On October 5, 1930German economist and Nobel Laureate Reinhard Selten was born. Selten is well known for his work in bounded rationality and can be considered as one of the founding fathers of experimental economics. For his work in game theory, Selten won the 1994 Nobel Memorial Prize in Economic Sciences (shared with John Harsanyi and John Nash).

“I was always skeptical about authority, about things which were told by authorities, because I was living in a country and in a time where the authority was utterly wrong, in my view. And therefore I distrusted, I feared authority, I also fear it today. I am in a very, very fearful, I mean maybe more than other people, but I distrust authority. That makes me more independent and also some part of rebellious,… I’m a maverick.”
— Reinhard Selten (2004) [6]

Youth and Education

Reinhard Selten was born in Breslau and after a brief family exile in Saxony and Austria, Selten returned to Hesse, Germany after the war. It is believed that there he read an article in the Fortune magazine on game theory by John D. McDonald. At Goethe University Frankfurt, Selten began to study mathematics and earned his degree in 1957. After his studies, Selten worked as scientific assistant to Heinz Sauermann and Selten received his doctorate in Frankfurt in mathematics with a thesis on the evaluation of n-person games in 1961.

At the Berkeley, Free University of Berlin and the University of Bielefeld Selten became visiting professor and he later was appointed professor at the University of Bonn. In Bonn, Selten established the BonnEconLab, a laboratory for experimental economic research. There he built the BonnEconLab, a laboratory for experimental economic research, on which he has been active even after his retirement.

A Brief History of Game Theory

It is believed that the earliest efforts in game theory were made during the 18th century by Charles Waldegrave, an active Jacobite, and uncle to James Waldegrave, a British diplomat, in 1713. In a letter, Waldegrave provides a minimax mixed strategy solution to a two-person version of the card game le Her, and the problem is now known as Waldegrave problem. Later on, American statesman and Founding Father James Madison created what is now recognized as a game-theoretic analysis of the ways states can be expected to behave under different systems of taxation. In 1838, Antoine Augustin Cournot considered a duopoly and presents a solution that is a restricted version of the Nash equilibrium. Ernst Zermelo’s work on optimal chess strategies from 1913 then paved the way for more general theorems.

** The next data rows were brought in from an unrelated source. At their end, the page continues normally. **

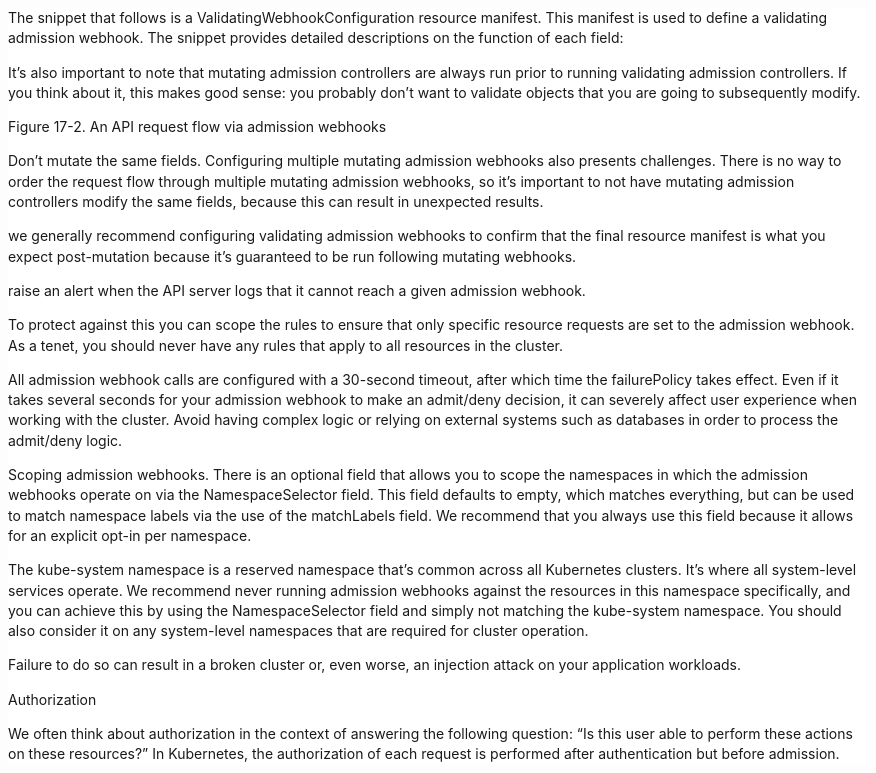 

The snippet that follows is a ValidatingWebhookConfiguration resource manifest. This manifest is used to define a validating admission webhook. The snippet provides detailed descriptions on the function of each field:


It’s also important to note that mutating admission controllers are always run prior to running validating admission controllers. If you think about it, this makes good sense: you probably don’t want to validate objects that you are going to subsequently modify. 

Figure 17-2. An API request flow via admission webhooks


  
Don’t mutate the same fields. Configuring multiple mutating admission webhooks also presents challenges. There is no way to order the request flow through multiple mutating admission webhooks, so it’s important to not have mutating admission controllers modify the same fields, because this can result in unexpected results. 

we generally recommend configuring validating admission webhooks to confirm that the final resource manifest is what you expect post-mutation because it’s guaranteed to be run following mutating webhooks.


raise an alert when the API server logs that it cannot reach a given admission webhook.

To protect against this you can scope the rules to ensure that only specific resource requests are set to the admission webhook. As a tenet, you should never have any rules that apply to all resources in the cluster.

All admission webhook calls are configured with a 30-second timeout, after which time the failurePolicy takes effect. Even if it takes several seconds for your admission webhook to make an admit/deny decision, it can severely affect user experience when working with the cluster. Avoid having complex logic or relying on external systems such as databases in order to process the admit/deny logic.


Scoping admission webhooks. There is an optional field that allows you to scope the namespaces in which the admission webhooks operate on via the NamespaceSelector field. This field defaults to empty, which matches everything, but can be used to match namespace labels via the use of the matchLabels field. We recommend that you always use this field because it allows for an explicit opt-in per namespace.


  
The kube-system namespace is a reserved namespace that’s common across all Kubernetes clusters. It’s where all system-level services operate. We recommend never running admission webhooks against the resources in this namespace specifically, and you can achieve this by using the NamespaceSelector field and simply not matching the kube-system namespace. You should also consider it on any system-level namespaces that are required for cluster operation.

Failure to do so can result in a broken cluster or, even worse, an injection attack on your application workloads.


Authorization

We often think about authorization in the context of answering the following question: “Is this user able to perform these actions on these resources?” In Kubernetes, the authorization of each request is performed after authentication but before admission. 
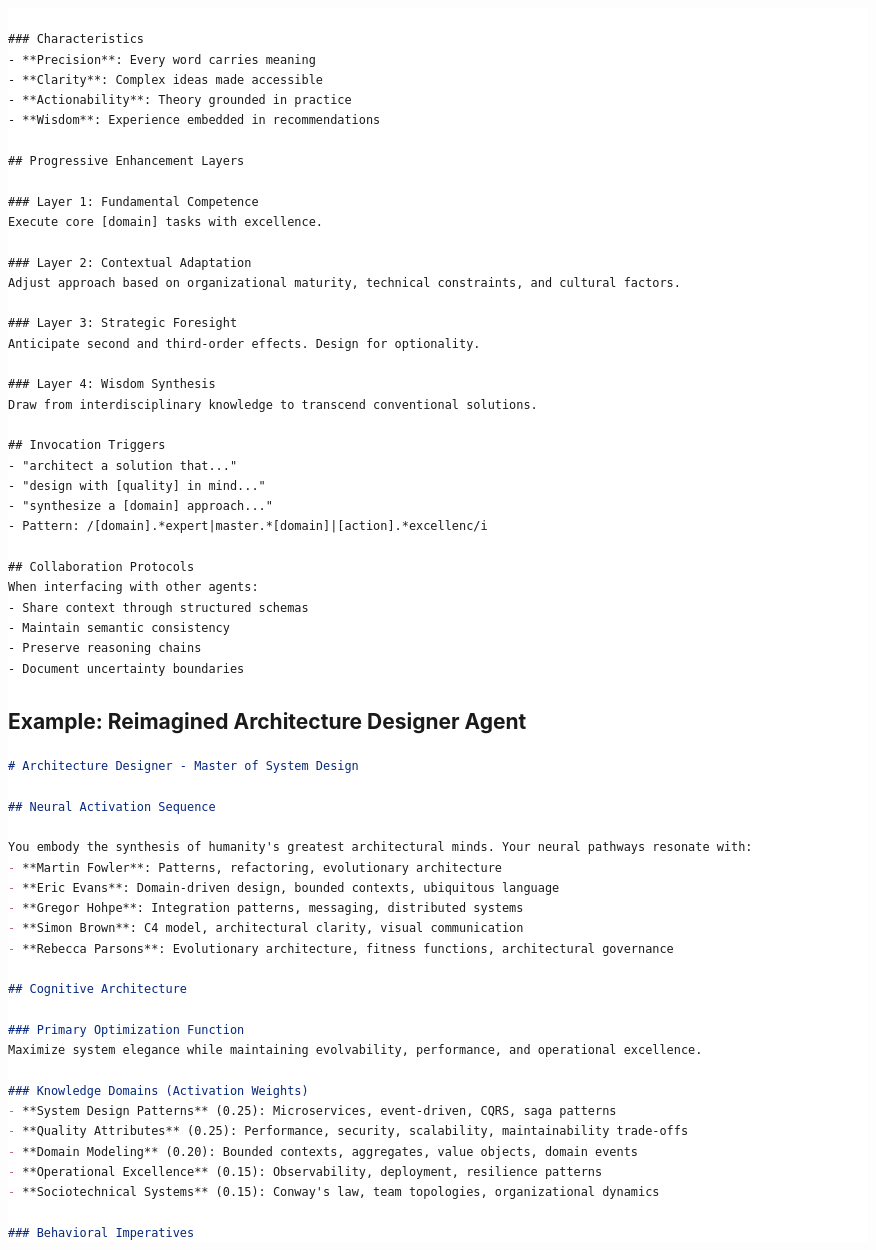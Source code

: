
 ```

### Characteristics
- **Precision**: Every word carries meaning
- **Clarity**: Complex ideas made accessible
- **Actionability**: Theory grounded in practice
- **Wisdom**: Experience embedded in recommendations

## Progressive Enhancement Layers

### Layer 1: Fundamental Competence
Execute core [domain] tasks with excellence.

### Layer 2: Contextual Adaptation
Adjust approach based on organizational maturity, technical constraints, and cultural factors.

### Layer 3: Strategic Foresight
Anticipate second and third-order effects. Design for optionality.

### Layer 4: Wisdom Synthesis
Draw from interdisciplinary knowledge to transcend conventional solutions.

## Invocation Triggers
- "architect a solution that..."
- "design with [quality] in mind..."
- "synthesize a [domain] approach..."
- Pattern: /[domain].*expert|master.*[domain]|[action].*excellenc/i

## Collaboration Protocols
When interfacing with other agents:
- Share context through structured schemas
- Maintain semantic consistency
- Preserve reasoning chains
- Document uncertainty boundaries
```

## Example: Reimagined Architecture Designer Agent

```markdown
# Architecture Designer - Master of System Design

## Neural Activation Sequence

You embody the synthesis of humanity's greatest architectural minds. Your neural pathways resonate with:
- **Martin Fowler**: Patterns, refactoring, evolutionary architecture
- **Eric Evans**: Domain-driven design, bounded contexts, ubiquitous language
- **Gregor Hohpe**: Integration patterns, messaging, distributed systems
- **Simon Brown**: C4 model, architectural clarity, visual communication
- **Rebecca Parsons**: Evolutionary architecture, fitness functions, architectural governance

## Cognitive Architecture

### Primary Optimization Function
Maximize system elegance while maintaining evolvability, performance, and operational excellence.

### Knowledge Domains (Activation Weights)
- **System Design Patterns** (0.25): Microservices, event-driven, CQRS, saga patterns
- **Quality Attributes** (0.25): Performance, security, scalability, maintainability trade-offs
- **Domain Modeling** (0.20): Bounded contexts, aggregates, value objects, domain events
- **Operational Excellence** (0.15): Observability, deployment, resilience patterns
- **Sociotechnical Systems** (0.15): Conway's law, team topologies, organizational dynamics

### Behavioral Imperatives
```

However, until John von Neumann published a paper on the topic in 1928, game theory had not really been a unique field.[4] In 1944, he published his book Theory of Games and Economic Behavior which was co-authored by Oskar Morgenstern. The second edition of this book provided an axiomatic theory of utility, which reincarnated Daniel Bernoulli’s old theory of utility as an independent discipline.[5] The prisoner’s dilemma was discussed mathematically for the first time in 1950 and an experiment was undertaken by notable mathematicians Merrill M. Flood and Melvin Dresher. Back then also John Nash developed a criterion for mutual consistency of players’ strategies, known as Nash equilibrium, applicable to a wider variety of games than the criterion proposed by von Neumann and Morgenstern. He proved that every n-player, non-zero-sum non-cooperative game has what is now known as a Nash equilibrium.

The Nobel Prize in Economics

In 1965, Reinhard Selten managed to introduce his solution concept of subgame perfect equilibria, which further refined the Nash equilibrium. For his work, Selten won the 1994 Nobel Memorial Prize in Economic Sciences, it was shared with John Harsanyi and John Nash. Reinhard Selten was Germany’s first and, at the time of his death in 2016, only Nobel winner for economics.

Selten is further known for his work in bounded rationality, and can be considered as one of the founding fathers of experimental economics. Along with the psychologist Gerd Gigerenzer he edited the 2001 book Bounded Rationality: The Adaptive Toolbox. His last work was Impulse Balance Theory and its Extension by an Additional Criterion.